The Secret History of Wonder Woman by Jill Lapore is fascinating. I’d known about the…ah…emphasis on bondage in the stories written by Charles Moulton (pen name of William Moulton Marston). I knew that Marston had invented a lie detector. But there are heaps of information that was in this book that I didn’t know.
For instance, Marston was involved with Margret Sanger’s niece, Olive Byrne when he was married to his wife, Elizabeth Holloway. It was a polyamorous relationship before those were called that! Both women were involved in the creation of Wonder Woman, with Olive adding the most, while also caring for all of the children (two by Holloway, two by Olive).
Additionally, how much of the suffragette movement ended up in the comics–even before Marston was involved with Sanger’s niece, he was in favor of equal rights for women.

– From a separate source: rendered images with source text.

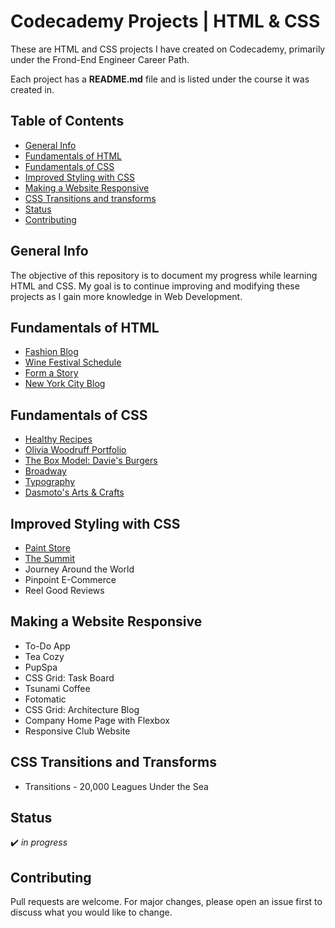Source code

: # Codecademy Projects | HTML & CSS

These are HTML and CSS projects I have created on Codecademy, primarily under the Frond-End Engineer Career Path.

Each project has a **README.md** file and is listed under the course it was created in.

## Table of Contents
* [General Info](#general-info)
* [Fundamentals of HTML](#fundamentals-of-html)
* [Fundamentals of CSS](#fundamentals-of-css)
* [Improved Styling with CSS](#improved-styling-with-css)
* [Making a Website Responsive](#making-a-website-responsive)
* [CSS Transitions and transforms](#css-transitions-and-transforms)
* [Status](#status)
* [Contributing](#contributing)

## General Info
The objective of this repository is to document my progress while learning HTML and CSS. My goal is to continue improving and modifying these projects as I gain more knowledge in Web Development.

## Fundamentals of HTML
* [Fashion Blog](https://vivian-mca.github.io/html-css-codecademy-projects/Fashion%20Blog) 
* [Wine Festival Schedule](https://vivian-mca.github.io/html-css-codecademy-projects/Wine%20Festival%20Schedule)
* [Form a Story](https://vivian-mca.github.io/html-css-codecademy-projects/Form%20a%20Story)
* [New York City Blog](https://vivian-mca.github.io/html-css-codecademy-projects/New%20York%20City%20Blog)

## Fundamentals of CSS
* [Healthy Recipes](https://vivian-mca.github.io/html-css-codecademy-projects/Healthy%20Recipes)
* [Olivia Woodruff Portfolio](https://vivian-mca.github.io/html-css-codecademy-projects/Olivia%20Woodruff%20Portfolio)
* [The Box Model: Davie's Burgers](https://vivian-mca.github.io/html-css-codecademy-projects/The%20Box%20Model%20-%20Davie's%20Burgers)
* [Broadway](https://vivian-mca.github.io/html-css-codecademy-projects/Broadway)
* [Typography](https://vivian-mca.github.io/html-css-codecademy-projects/Typography)
* [Dasmoto's Arts & Crafts](https://vivian-mca.github.io/html-css-codecademy-projects/Dasmoto's%20Arts%20%26%20Crafts)

## Improved Styling with CSS
* [Paint Store](https://vivian-mca.github.io/html-css-codecademy-projects/Paint%20Store)
* [The Summit](https://vivian-mca.github.io/html-css-codecademy-projects/The%20Summit)
* Journey Around the World
* Pinpoint E-Commerce
* Reel Good Reviews

## Making a Website Responsive
* To-Do App
* Tea Cozy
* PupSpa
* CSS Grid: Task Board
* Tsunami Coffee
* Fotomatic
* CSS Grid: Architecture Blog
* Company Home Page with Flexbox
* Responsive Club Website

## CSS Transitions and Transforms
* Transitions - 20,000 Leagues Under the Sea

## Status
:heavy_check_mark: _in progress_

## Contributing
Pull requests are welcome. For major changes, please open an issue first to discuss what you would like to change.
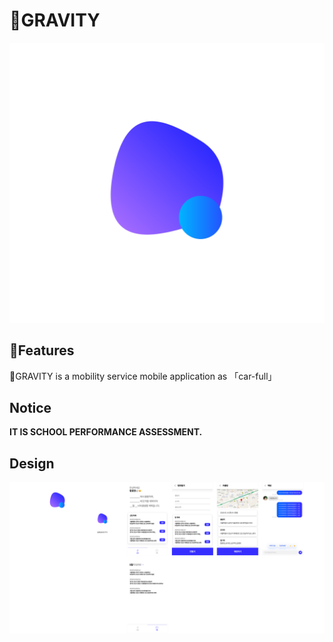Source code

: # 🚀GRAVITY

![](https://github.com/hjh010501/GRAVITY/blob/master/Design/로고.png)

## 💪Features
🚀GRAVITY is a mobility service mobile application as  「car-full」

## Notice
**IT IS SCHOOL PERFORMANCE ASSESSMENT.**

## Design
![](https://github.com/hjh010501/GRAVITY/blob/master/Design/gravity.png)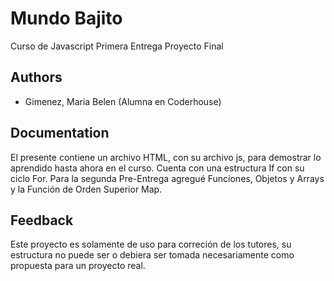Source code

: # Mundo Bajito

Curso de Javascript
Primera Entrega Proyecto Final
## Authors

- Gimenez, Maria Belen (Alumna en Coderhouse)


## Documentation

El presente contiene un archivo HTML, con su archivo js, para demostrar lo aprendido hasta ahora en el curso.
Cuenta con una estructura If con su ciclo For. Para la segunda Pre-Entrega agregué Funciones, Objetos y Arrays y la Función de Orden Superior Map.

## Feedback

Este proyecto es solamente de uso para correción de los tutores, su estructura no puede ser o debiera ser tomada necesariamente como propuesta para un proyecto real.

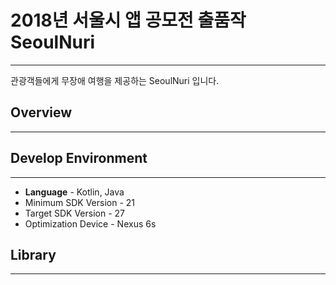 # 2018년 서울시 앱 공모전 출품작 SeoulNuri
---

관광객들에게 무장애 여행을 제공하는 SeoulNuri 입니다.


## Overview
---


## Develop Environment
---

* **Language** - Kotlin, Java
* Minimum SDK Version - 21
* Target SDK Version - 27
* Optimization Device - Nexus 6s

## Library
---


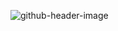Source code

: ![github-header-image](https://user-images.githubusercontent.com/69363382/161608221-0d73d309-625a-4c59-8877-9ca675a4fdea.png)

<!--
**koejonluis/koejonluis** is a ✨ _special_ ✨ repository because its `README.md` (this file) appears on your GitHub profile.

Here are some ideas to get you started:

- 🔭 I’m currently working on ...
- 🌱 I’m currently learning ...
- 👯 I’m looking to collaborate on ...
- 🤔 I’m looking for help with ...
- 💬 Ask me about ...
- 📫 How to reach me: ...
- 😄 Pronouns: ...
- ⚡ Fun fact: ...
-->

Because it was such an influence, Lapore spends a great deal of time on Sanger and the movement–I became very upset during this part, not just because of the things that the suffragettes endured, but at the idiotic arguments against equal rights for woman.

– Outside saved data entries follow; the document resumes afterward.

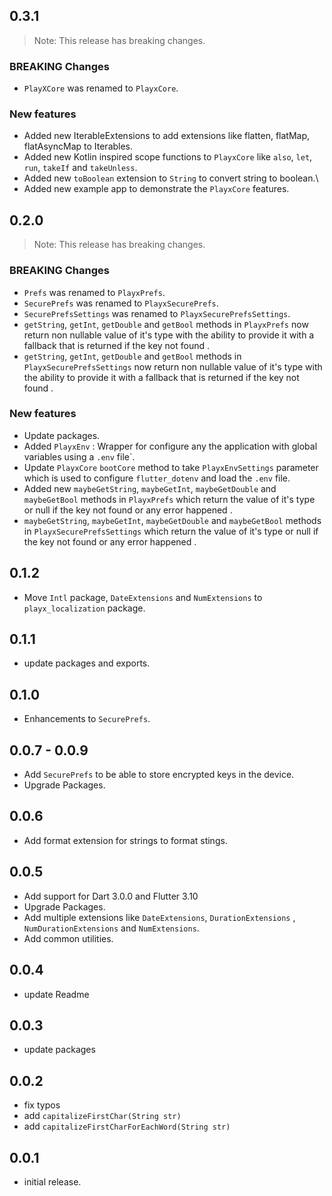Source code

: ## 0.3.1

> Note: This release has breaking changes.

### BREAKING Changes
- `PlayXCore` was renamed to `PlayxCore`.

### New features
- Added new IterableExtensions to add extensions like flatten, flatMap, flatAsyncMap to Iterables.
- Added new Kotlin inspired scope functions to `PlayxCore` like  `also`, `let`, `run`, `takeIf` and `takeUnless`.
- Added new `toBoolean` extension to `String` to convert string to boolean.\
- Added new example app to demonstrate the `PlayxCore` features.

## 0.2.0

> Note: This release has breaking changes.

### BREAKING Changes
- `Prefs` was renamed to `PlayxPrefs`.
- `SecurePrefs` was renamed to `PlayxSecurePrefs`.
- `SecurePrefsSettings` was renamed to `PlayxSecurePrefsSettings`.
-  `getString`, `getInt`, `getDouble` and `getBool` methods in `PlayxPrefs` now return non nullable value of it's type with the ability to provide it with a fallback that is returned if the key not found .
-  `getString`, `getInt`, `getDouble` and `getBool` methods in `PlayxSecurePrefsSettings` now return non nullable value of it's type with the ability to provide it with a fallback that is returned if the key not found .

### New features
- Update packages.
- Added `PlayxEnv` : Wrapper for configure any the application with global variables using a `.env` file`.
- Update `PlayxCore` `bootCore` method to take `PlayxEnvSettings` parameter which is used to configure `flutter_dotenv` and load the `.env` file.
- Added new `maybeGetString`, `maybeGetInt`, `maybeGetDouble` and `maybeGetBool` methods in `PlayxPrefs` which return the value of it's type or null if the key not found or any error happened .
- `maybeGetString`, `maybeGetInt`, `maybeGetDouble` and `maybeGetBool` methods in `PlayxSecurePrefsSettings` which return the value of it's type or null if the key not found or any error happened .


## 0.1.2
- Move `Intl` package, `DateExtensions` and `NumExtensions` to `playx_localization` package.


## 0.1.1
- update packages and exports.


## 0.1.0
- Enhancements to `SecurePrefs`.

## 0.0.7 - 0.0.9
- Add `SecurePrefs` to be able to store encrypted keys in the device.
- Upgrade Packages.

## 0.0.6
- Add format extension for strings to format stings.

## 0.0.5
- Add support for Dart 3.0.0 and Flutter 3.10
- Upgrade Packages.
- Add multiple extensions like `DateExtensions`,  `DurationExtensions` , `NumDurationExtensions` and `NumExtensions`.
- Add common utilities.
  
## 0.0.4
- update Readme

## 0.0.3
- update packages

## 0.0.2

- fix typos
- add `capitalizeFirstChar(String str)`
- add `capitalizeFirstCharForEachWord(String str)`

## 0.0.1

- initial release.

There’s also the delicious irony of just how much lying and hucksterism the inventor of a lie detector was involved with. It certainly raised my eyebrows. It’s not so much that the family lied about their true makeup (something that was vital at the time!), but practically everything else.

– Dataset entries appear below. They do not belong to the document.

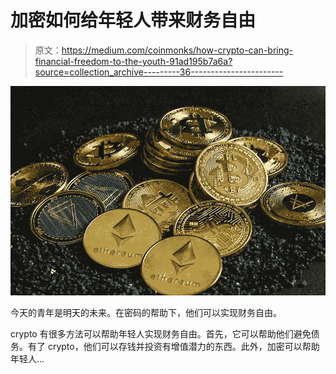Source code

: # 加密如何给年轻人带来财务自由

> 原文：<https://medium.com/coinmonks/how-crypto-can-bring-financial-freedom-to-the-youth-91ad195b7a6a?source=collection_archive---------36----------------------->

![](img/7bcdc865f9df31c6087b05490cf255a9.png)

今天的青年是明天的未来。在密码的帮助下，他们可以实现财务自由。

crypto 有很多方法可以帮助年轻人实现财务自由。首先，它可以帮助他们避免债务。有了 crypto，他们可以存钱并投资有增值潜力的东西。此外，加密可以帮助年轻人…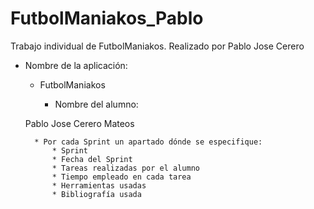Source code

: # FutbolManiakos_Pablo
Trabajo individual de FutbolManiakos. Realizado por Pablo Jose Cerero

* Nombre de la aplicación:
    - FutbolManiakos
    
		* Nombre del alumno:
    
    Pablo Jose Cerero Mateos
    
    
		* Por cada Sprint un apartado dónde se especifique:
			* Sprint
			* Fecha del Sprint
			* Tareas realizadas por el alumno
			* Tiempo empleado en cada tarea
			* Herramientas usadas
			* Bibliografía usada
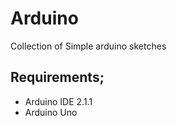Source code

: # Arduino
Collection of Simple arduino sketches

## Requirements;
- Arduino IDE 2.1.1
- Arduino Uno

The best part of the book, however, is Lapore’s obvious thoroughness and gorgeous research. I can’t imagine how many hours went into this book. And I’m picky about research and sources. Another wonderful feature are the illustrations and pictures. Each time that Lapore gives an example from Wonder Woman, the panel follows. There are tons of pictures. Also included are political cartoons, the famous cover of Ms magazine with Wonder Woman running for president and really interesting other items (like a still from a film that Marston wrote). There’s an especially interesting afterword, written after the original book was published.
Even if you’re not a fan of Wonder Woman (and how can you not be? 🙂 ), this book is terrific. It’s a fascinating look at an unconventional group of people and a volatile time in American history.